6/10
After the movie, here's the comics !
14 October 2011
Warning: Spoilers
I loved (Romancing the Stone). I was quite amazed when I knew that it had a sequel. For a long time, I didn't come upon it at all (some channels hate it?!). It took me 13 years to get to watch it. And did I love it? Yes. But lesser than the first. So why is that?!

First of all, the script. Compare (Romancing..) to this one, and you'll know the difference between the Hollywood perfect script and the Hollywood draft. Simply, the first had more emotions; being like a romantic comedy about the opposite attract, more talk about the dreams; which makes the characters humans to be related to, before heroes to cheer on, more hard choices; there was a scene where the lead had to decide between a gem and a girl, and more twists; namely more heat. This one is only a fine skeleton for all of the above, however empty. Looking to the movie as a whole assures that it's not the matter of the action-with-more movie and its pure-action sequel, rather the memorable B movie and another B movie!

True after the jungles in the first, they went to the desert in this one, and after pursuing a gem, this time the gem is a man, but that was it concerning any "changing"! The movie is enjoyable but hyped. Everything runs very fast. In one scene, Joan is at a book signing engagement, meets Omar, a charming Arab ruler, he offers her the opportunity to live at his palace while she writes about him, she agrees, leaves Jack, and travels with Omar.. JUST LIKE THAT?! The characters don't think, they just do. There is no gag thrown in-between, or special emotional moment. And it lacks the surprises along the way. To say the least, it's tangible that the time spent in writing (The Jewel..) was less than the time spent in writing (Romancing..).

The title character, "The Jewel", it's extremely pathetic. Who is that guy anyway? Sometimes he's a very poor street magician, sometimes he's a man of miracles, and all the time he seems like A-one fool! And more than that, I was forced to believe that this fool was a religious leader and beloved icon??!! It mirrors dumb writing for sure, especially when he uses naive tricks to rescue Jack at one moment, while - at another - we discover that he can walk amongst fire with no harm whatsoever! Or maybe it's part of many Hollywood movies' dogma while dealing with Arabs; whereas they're pictured, eternally, as throng of idiots. Well, this round, the movie resorts to giving them a funky look sometimes to change the flavor of the pretty old idea though! Or maybe it's the way things work in a movie about American adventurous leads, where the American must be the cowboy, and the rest must be Red Indians!

Then, THE MUSIC! Jack Nitzsche produced electronic weak thing that doesn't live up to what it expresses of non-stop action and adventures.
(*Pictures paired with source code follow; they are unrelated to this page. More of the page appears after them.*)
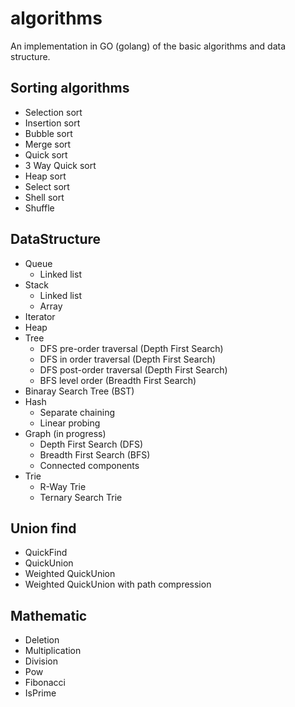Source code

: # algorithms

An implementation in GO (golang) of the basic algorithms and data structure.

## Sorting algorithms
- Selection sort
- Insertion sort
- Bubble sort
- Merge sort
- Quick sort
- 3 Way Quick sort
- Heap sort
- Select sort
- Shell sort
- Shuffle  

## DataStructure
- Queue
  - Linked list
- Stack
  - Linked list
  - Array
- Iterator
- Heap
- Tree
  - DFS pre-order traversal (Depth First Search)
  - DFS in order traversal (Depth First Search)
  - DFS post-order traversal (Depth First Search)
  - BFS level order (Breadth First Search)
- Binaray Search Tree (BST)
- Hash
  - Separate chaining
  - Linear probing
- Graph (in progress)
  - Depth First Search (DFS)
  - Breadth First Search (BFS)
  - Connected components
- Trie
  - R-Way Trie
  - Ternary Search Trie

## Union find
- QuickFind
- QuickUnion
- Weighted QuickUnion
- Weighted QuickUnion with path compression

## Mathematic
- Deletion
- Multiplication
- Division
- Pow 
- Fibonacci
- IsPrime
It's a major let-down which almost turned the movie into a cheap, hasty and cheesy TV episode. And take it from me, don't beat a dead horse by comparing the first's music, by Alan Silvestri, to this; it would sound like a comparison between Charles Chaplin and Tom Arnold!

The special effects took a lot from the movie's personality as something done by big production company. They, instead, fit a B movie from independent destitute company. The last walking in the fire scene is a clear example.
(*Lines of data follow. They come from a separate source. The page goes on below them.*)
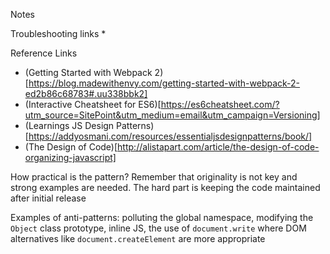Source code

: Notes

Troubleshooting links
*

Reference Links
* (Getting Started with Webpack 2)[https://blog.madewithenvy.com/getting-started-with-webpack-2-ed2b86c68783#.uu338bbk2]
* (Interactive Cheatsheet for ES6)[https://es6cheatsheet.com/?utm_source=SitePoint&utm_medium=email&utm_campaign=Versioning]
* (Learnings JS Design Patterns)[https://addyosmani.com/resources/essentialjsdesignpatterns/book/]
* (The Design of Code)[http://alistapart.com/article/the-design-of-code-organizing-javascript]

How practical is the pattern? Remember that originality is not key and strong examples are needed.
The hard part is keeping the code maintained after initial release

Examples of anti-patterns: polluting the global namespace, modifying the `Object` class prototype, inline JS, the use of `document.write` where DOM alternatives like `document.createElement` are more appropriate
The 3 stars, Kathleen Turner, Michael Douglas and Danny DeVito, aren't playing their roles inasmuch as playing at them, with not much of fun. The character of Omar Khalifa is none other than a handsome version of Muammar al-Gaddafi, see how the smallest details refer to him (the picture with the commander's white suit). At the time, Al-Gaddafi was a favorite laughingstock in the American movies. Albeit, the Nile doesn't flow in Libya.
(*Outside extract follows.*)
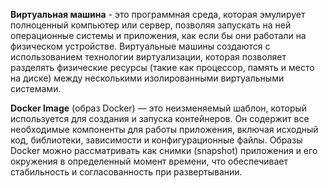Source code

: **Виртуальная машина** - это программная среда, которая эмулирует полноценный компьютер или сервер, позволяя запускать на ней операционные системы и приложения, как если бы они работали на физическом устройстве. Виртуальные машины создаются с использованием технологии виртуализации, которая позволяет разделять физические ресурсы (такие как процессор, память и место на диске) между несколькими изолированными виртуальными системами.

**Docker Image** (образ Docker) — это неизменяемый шаблон, который используется для создания и запуска контейнеров. Он содержит все необходимые компоненты для работы приложения, включая исходный код, библиотеки, зависимости и конфигурационные файлы. Образы Docker можно рассматривать как снимки (snapshot) приложения и его окружения в определенный момент времени, что обеспечивает стабильность и согласованность при развертывании.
The stars' glow, not glee, and the action sequences are the sole facts in this movie. Director Lewis Teague, who made many TV series, mastered a good comic book. He was as vigorous as Robert Zemeckis, the director of (Romancing the Stone), however with less saturated script and more speedy pace. I bet, with not much time between the 2 movies, they quickened the sequel. Overall, (The Jewel..) made money as huge as the first (rarely when a Michael Douglas production goes wrong). In any case, it works in terms of being flashy flash, and it shows the nature of the initial scripts in Hollywood, and the initial ideas at understanding other nations in the same city too!